Forestry for forests: Ecosystem-Based Sustainable Forest management
- 58 million tree seedlings planted in 2018
- We plant more than ten different native tree species to regenerate natural forest variation, at least 2 trees in place of each tree we harvest
- About 1,400 trees are planted per hectare within two years of harvest and 100% of harvest sites are re-established as forests for the future
- We practice natural range of variation management techniques in our harvesting to mimic natural disturbances on the forest landscape
Healthy, young, regenerating forests pull more carbon per unit area than almost any other type of land cover. West Fraser manages forests with the goal of ensuring these forests remain healthy and vibrant, and continue to provide environmental, social and economic benefits for society.

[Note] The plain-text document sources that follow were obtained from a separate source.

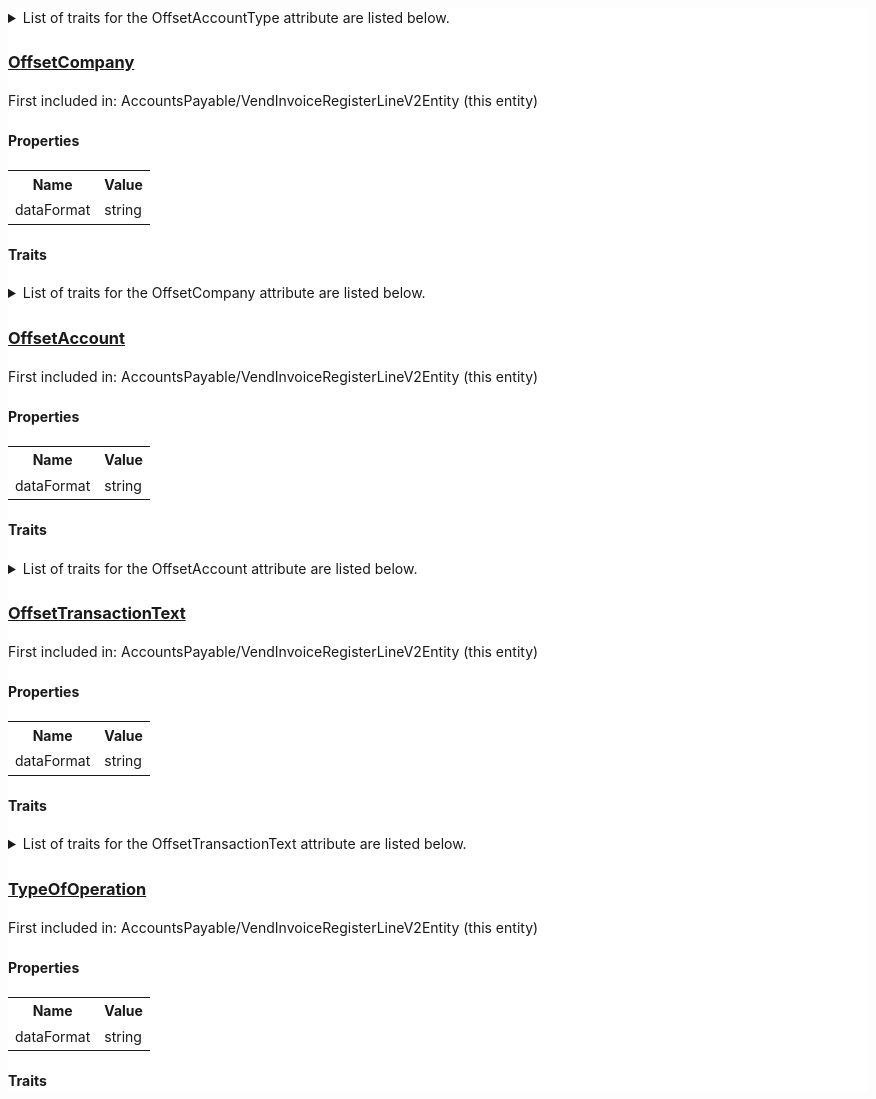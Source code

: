 <details><summary>List of traits for the OffsetAccountType attribute are listed below.</summary></details>

### <a href=#OffsetCompany name="OffsetCompany">OffsetCompany</a>

First included in: AccountsPayable/VendInvoiceRegisterLineV2Entity (this entity)  

#### Properties

<table><tr><th>Name</th><th>Value</th></tr><tr><td>dataFormat</td><td>string</td></tr></table>

#### Traits

<details><summary>List of traits for the OffsetCompany attribute are listed below.</summary></details>

### <a href=#OffsetAccount name="OffsetAccount">OffsetAccount</a>

First included in: AccountsPayable/VendInvoiceRegisterLineV2Entity (this entity)  

#### Properties

<table><tr><th>Name</th><th>Value</th></tr><tr><td>dataFormat</td><td>string</td></tr></table>

#### Traits

<details><summary>List of traits for the OffsetAccount attribute are listed below.</summary></details>

### <a href=#OffsetTransactionText name="OffsetTransactionText">OffsetTransactionText</a>

First included in: AccountsPayable/VendInvoiceRegisterLineV2Entity (this entity)  

#### Properties

<table><tr><th>Name</th><th>Value</th></tr><tr><td>dataFormat</td><td>string</td></tr></table>

#### Traits

<details><summary>List of traits for the OffsetTransactionText attribute are listed below.</summary></details>

### <a href=#TypeOfOperation name="TypeOfOperation">TypeOfOperation</a>

First included in: AccountsPayable/VendInvoiceRegisterLineV2Entity (this entity)  

#### Properties

<table><tr><th>Name</th><th>Value</th></tr><tr><td>dataFormat</td><td>string</td></tr></table>

#### Traits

Our harvesting practices are designed to harvest timber safely and efficiently while minimizing environmental impacts. Our harvesting practices create openings that are consistent with the effects of natural disturbances common in the forests of the Montane Cordillera and Boreal Plains ecozones, like those that fire and insects create. Openings create the best conditions for regeneration for most of the tree species we manage.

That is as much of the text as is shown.